Le film narre un amour dur et paradoxal, consumé par son intensité, entravé par la réalité. Wiktor et Zula sont des héros de tragédie, ils ne savent s’aimer que par puissants à-coups. Le train-train quotidien leur est fatal. Au contact de leur vie commune, le lien qui les unit s’effile. Les périodes de séparation sont fades – et d’ailleurs pour la plupart ellipsées – ; les retrouvailles se succèdent comme autant d’entrechocs, chaque fois plus violents.

Elle, est un personnage bergmanien en diable, rappelant la Monika du film éponyme. Les deux ont ce je ne sais quoi d’insaisissable, de fuyant, régies comme elles le sont par des aspirations insondables. Zula est une Sisyphe de l’amour : elle lui sacrifie tout, s’autorise le court répit d’un bonheur qu’elle dévore, puis cède immanquablement à ses pulsions complexes. Ce motif est la seule partition amoureuse qu’elle sait jouer. La satiété, la stabilité ne seront possibles que dans le très provisoire, le temps d’une nuit ou d’une chanson.
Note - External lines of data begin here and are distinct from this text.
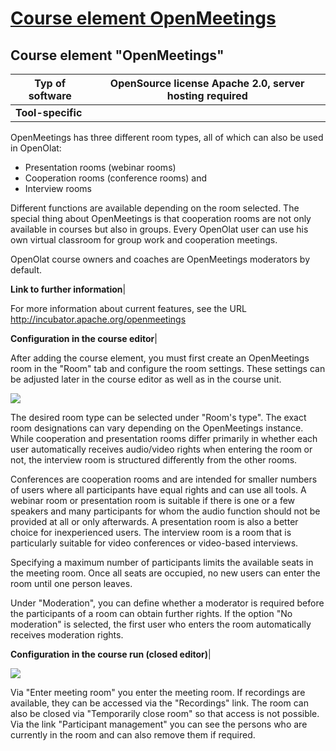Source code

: #  [Course element OpenMeetings](Course+element+OpenMeetings.html)

## Course element "OpenMeetings"

 **Typ of software**|  OpenSource license Apache 2.0, server hosting required  
---|---  
 **Tool-specific**|

OpenMeetings has three different room types, all of which can also be used in
OpenOlat:

  * Presentation rooms (webinar rooms)
  * Cooperation rooms (conference rooms) and
  * Interview rooms

Different functions are available depending on the room selected. The special
thing about OpenMeetings is that cooperation rooms are not only available in
courses but also in groups. Every OpenOlat user can use his own virtual
classroom for group work and cooperation meetings.

OpenOlat course owners and coaches are OpenMeetings moderators by default.  
  
 **Link to further information**|

For more information about current features, see the URL
<http://incubator.apache.org/openmeetings>  
  
 **Configuration in the course editor**|

After adding the course element, you must first create an OpenMeetings room in
the "Room" tab and configure the room settings. These settings can be adjusted
later in the course editor as well as in the course unit.

![](../../download/attachments/108600806/Openmeetings_EN.png)

The desired room type can be selected under "Room's type". The exact room
designations can vary depending on the OpenMeetings instance. While
cooperation and presentation rooms differ primarily in whether each user
automatically receives audio/video rights when entering the room or not, the
interview room is structured differently from the other rooms.

Conferences are cooperation rooms and are intended for smaller numbers of
users where all participants have equal rights and can use all tools. A
webinar room or presentation room is suitable if there is one or a few
speakers and many participants for whom the audio function should not be
provided at all or only afterwards.  A presentation room is also a better
choice for inexperienced users. The interview room is a room that is
particularly suitable for video conferences or video-based interviews.

Specifying a maximum number of participants limits the available seats in the
meeting room. Once all seats are occupied, no new users can enter the room
until one person leaves.

Under "Moderation", you can define whether a moderator is required before the
participants of a room can obtain further rights. If the option "No
moderation" is selected, the first user who enters the room automatically
receives moderation rights.  
  
 **Configuration in the course run (closed editor)**|

![](../../download/attachments/108600806/OPM_kursrun.png)

Via "Enter meeting room" you enter the meeting room. If recordings are
available, they can be accessed via the "Recordings" link. The room can also
be closed via "Temporarily close room" so that access is not possible. Via the
link "Participant management" you can see the persons who are currently in the
room and can also remove them if required.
Tout est tranché net chez Pawlikowski, à commencer par le très pictural format 4/3. Sa caméra-scalpel découpe chaque plan avec une précision de graveur. Il manie la lumière et le cadrage en virtuose apaisé, sûr de son art. Le travail sonore est à l’avenant : dans les scènes musicales – Zula est chanteuse, Wiktor pianiste – comme dans les autres, les sons de cette Europe de l’Est mise sous cloche nous parviennent secs et sans écho, étouffés par l’époque, comme des pas dans la neige.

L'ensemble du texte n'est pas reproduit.